Conforme o documento, a mobilização nacional poderá englobar ações de divulgação pública com o objetivo de informar sobre orientações e disponibilizar canais de denúncia e proteção.
Outras atividades planejadas incluem programas de formação e capacitação direcionados a diversos públicos; iniciativas culturais e sociais que visem desconstruir estigmas e promover práticas de respeito e proteção; e operações em comunidades específicas, levando em conta suas particularidades regionais, sociais e dinâmicas locais de prevenção e combate.
Para viabilizar essas ações, prevê-se a articulação institucional, integrando políticas públicas, sistemas judiciais, órgãos de defesa, instituições de ensino e outras entidades relacionadas ao tema. A coordenação em nível nacional ficará responsável pela ligação com os demais níveis de governo e a sociedade civil.
A cada ano, um tema específico será determinado por meio de regulamentação federal, a fim de guiar as prioridades do período e garantir a relevância contínua do debate.
Um regulamento posterior definirá a estrutura de gestão desta mobilização nacional, os mecanismos de articulação entre as instituições e os recursos necessários para a implementação das ações propostas.
Novas datas no calendário
O projeto também estabelece o dia 25 de novembro como o Dia Internacional pela Eliminação da Violência contra a Mulher, integrando-o oficialmente ao calendário nacional de datas comemorativas.
Similarmente, o Dia Internacional dos Direitos Humanos, celebrado em 10 de dezembro, passa a constar formalmente neste calendário nacional, apesar de já ser amplamente reconhecido.
Adicionalmente, a mobilização poderá abranger outras datas nacionais e internacionais importantes relacionadas aos direitos humanos, igualdade e combate à violência contra as mulheres, como:
- 20 de novembro: Dia Nacional da Consciência Negra; e
- 6 de dezembro: Dia Nacional de Mobilização dos Homens pelo Fim da Violência contra as Mulheres.
O projeto detalha diversas finalidades para essa mobilização nacional, entre elas:
- Estimular a reflexão social aprofundada sobre as origens, mecanismos e consequências das violências sofridas por mulheres;
- Aumentar a capacidade governamental de identificar, analisar e responder a tais situações;
- Reforçar valores democráticos de respeito, dignidade e igualdade para consolidar práticas sociais e institucionais que assegurem a proteção dos direitos femininos;
- Fortalecer as estratégias de prevenção, proteção e responsabilização dos agressores; e
- Dar destaque a iniciativas e práticas eficazes no combate às violências.
Princípios norteadores
No que tange aos princípios da mobilização nacional, o projeto destaca, por exemplo:
- O protagonismo feminino;
- A responsabilidade conjunta do Estado, instituições e sociedade na prevenção, no amparo às vítimas, na disseminação de informações e no fortalecimento de redes de apoio;
- A valorização de conhecimentos e práticas comprovadamente eficazes no enfrentamento das violências;
- A prevenção de condutas institucionais que criem barreiras ao acesso a direitos ou perpetuem discriminações, estigmas ou situações de revitimização; e
- A promoção de uma participação social qualificada, com a colaboração contínua de organizações, coletivos, especialistas e órgãos públicos envolvidos na causa.
Para a relatora, deputada Jack Rocha, o ponto crucial da proposta é a institucionalização de um período anual dedicado à mobilização social, à reflexão pública, à articulação entre instituições e ao fortalecimento de ações educativas, preventivas e de proteção, configurando uma estratégia permanente de Estado.

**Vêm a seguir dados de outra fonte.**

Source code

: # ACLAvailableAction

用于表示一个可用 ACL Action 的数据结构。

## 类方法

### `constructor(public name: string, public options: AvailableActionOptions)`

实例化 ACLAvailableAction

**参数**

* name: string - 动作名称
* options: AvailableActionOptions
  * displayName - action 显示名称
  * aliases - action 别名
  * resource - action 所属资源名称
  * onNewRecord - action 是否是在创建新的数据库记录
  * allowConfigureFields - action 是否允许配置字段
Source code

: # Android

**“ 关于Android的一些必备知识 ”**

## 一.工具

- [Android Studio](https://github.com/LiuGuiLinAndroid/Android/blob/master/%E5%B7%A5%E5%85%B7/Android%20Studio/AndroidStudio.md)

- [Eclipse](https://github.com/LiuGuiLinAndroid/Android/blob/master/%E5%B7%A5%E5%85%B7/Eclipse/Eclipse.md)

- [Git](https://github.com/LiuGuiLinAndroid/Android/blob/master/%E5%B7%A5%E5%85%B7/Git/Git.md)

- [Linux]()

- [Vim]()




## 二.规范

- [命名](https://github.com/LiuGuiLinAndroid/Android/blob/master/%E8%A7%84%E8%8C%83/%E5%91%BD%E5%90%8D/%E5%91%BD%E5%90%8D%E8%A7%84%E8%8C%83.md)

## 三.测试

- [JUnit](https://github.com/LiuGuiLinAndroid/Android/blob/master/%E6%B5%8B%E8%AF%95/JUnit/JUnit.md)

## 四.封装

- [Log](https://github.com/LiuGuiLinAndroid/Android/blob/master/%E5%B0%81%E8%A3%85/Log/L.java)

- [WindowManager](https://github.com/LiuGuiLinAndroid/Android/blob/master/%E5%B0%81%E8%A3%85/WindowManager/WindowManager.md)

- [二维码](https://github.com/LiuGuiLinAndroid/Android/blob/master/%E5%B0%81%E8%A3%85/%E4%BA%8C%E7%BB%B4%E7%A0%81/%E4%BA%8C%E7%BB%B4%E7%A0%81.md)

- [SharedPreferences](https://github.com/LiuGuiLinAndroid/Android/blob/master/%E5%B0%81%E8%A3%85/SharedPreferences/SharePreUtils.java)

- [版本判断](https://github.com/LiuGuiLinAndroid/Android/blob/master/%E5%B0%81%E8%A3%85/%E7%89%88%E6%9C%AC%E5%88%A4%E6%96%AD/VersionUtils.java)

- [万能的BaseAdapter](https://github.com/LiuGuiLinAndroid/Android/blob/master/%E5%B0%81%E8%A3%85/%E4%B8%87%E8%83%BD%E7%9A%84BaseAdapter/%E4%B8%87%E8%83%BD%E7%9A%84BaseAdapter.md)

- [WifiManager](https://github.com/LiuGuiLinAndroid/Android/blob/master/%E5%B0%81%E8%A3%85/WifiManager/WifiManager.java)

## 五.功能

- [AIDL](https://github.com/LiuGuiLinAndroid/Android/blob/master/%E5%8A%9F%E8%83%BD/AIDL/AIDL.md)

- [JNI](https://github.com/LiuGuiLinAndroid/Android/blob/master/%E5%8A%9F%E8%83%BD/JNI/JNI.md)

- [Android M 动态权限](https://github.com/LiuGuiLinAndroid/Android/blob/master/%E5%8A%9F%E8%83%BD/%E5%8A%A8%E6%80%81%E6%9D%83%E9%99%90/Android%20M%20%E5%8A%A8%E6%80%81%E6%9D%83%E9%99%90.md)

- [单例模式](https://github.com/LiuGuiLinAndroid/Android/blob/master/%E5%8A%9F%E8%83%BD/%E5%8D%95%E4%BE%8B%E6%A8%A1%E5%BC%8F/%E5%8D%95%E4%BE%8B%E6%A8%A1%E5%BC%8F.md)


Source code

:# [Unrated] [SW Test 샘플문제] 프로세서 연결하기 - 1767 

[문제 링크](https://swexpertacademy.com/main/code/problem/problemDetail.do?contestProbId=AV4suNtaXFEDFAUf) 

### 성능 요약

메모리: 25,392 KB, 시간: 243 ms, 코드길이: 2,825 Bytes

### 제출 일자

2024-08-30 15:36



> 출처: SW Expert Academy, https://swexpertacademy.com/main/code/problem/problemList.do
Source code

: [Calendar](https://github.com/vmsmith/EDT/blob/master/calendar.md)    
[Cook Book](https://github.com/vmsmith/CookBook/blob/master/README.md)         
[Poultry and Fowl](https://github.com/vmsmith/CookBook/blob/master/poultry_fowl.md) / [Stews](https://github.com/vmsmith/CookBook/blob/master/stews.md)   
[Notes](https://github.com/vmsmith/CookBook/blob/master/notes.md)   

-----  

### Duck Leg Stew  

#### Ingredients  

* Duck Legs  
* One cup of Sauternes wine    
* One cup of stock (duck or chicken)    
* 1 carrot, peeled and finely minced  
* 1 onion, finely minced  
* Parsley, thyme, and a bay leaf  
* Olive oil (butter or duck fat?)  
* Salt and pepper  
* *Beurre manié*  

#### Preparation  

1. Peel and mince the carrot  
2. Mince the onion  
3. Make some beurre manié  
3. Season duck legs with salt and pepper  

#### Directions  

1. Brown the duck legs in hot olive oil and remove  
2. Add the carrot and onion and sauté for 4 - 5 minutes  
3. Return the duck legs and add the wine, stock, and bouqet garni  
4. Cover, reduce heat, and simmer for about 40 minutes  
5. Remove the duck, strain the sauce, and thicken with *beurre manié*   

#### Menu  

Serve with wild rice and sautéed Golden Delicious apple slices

"É uma providência adequada para lidar com um problema estrutural e persistente, que afeta milhões de brasileiras e se manifesta de forma ainda mais severa sobre mulheres negras, indígenas, quilombolas, moradoras de periferia e em situações de maior vulnerabilidade social", ressaltou.
Jack Rocha acrescentou que o texto explicita a intersecção entre gênero e raça, reconhecendo que o combate à violência contra as mulheres no Brasil requer uma abordagem que considere os fatores sociais e raciais que intensificam os riscos, as vulnerabilidades e as dificuldades de acesso à proteção.
O relatório referente ao projeto foi lido em Plenário pela deputada Daiana Santos (PCdoB-RS).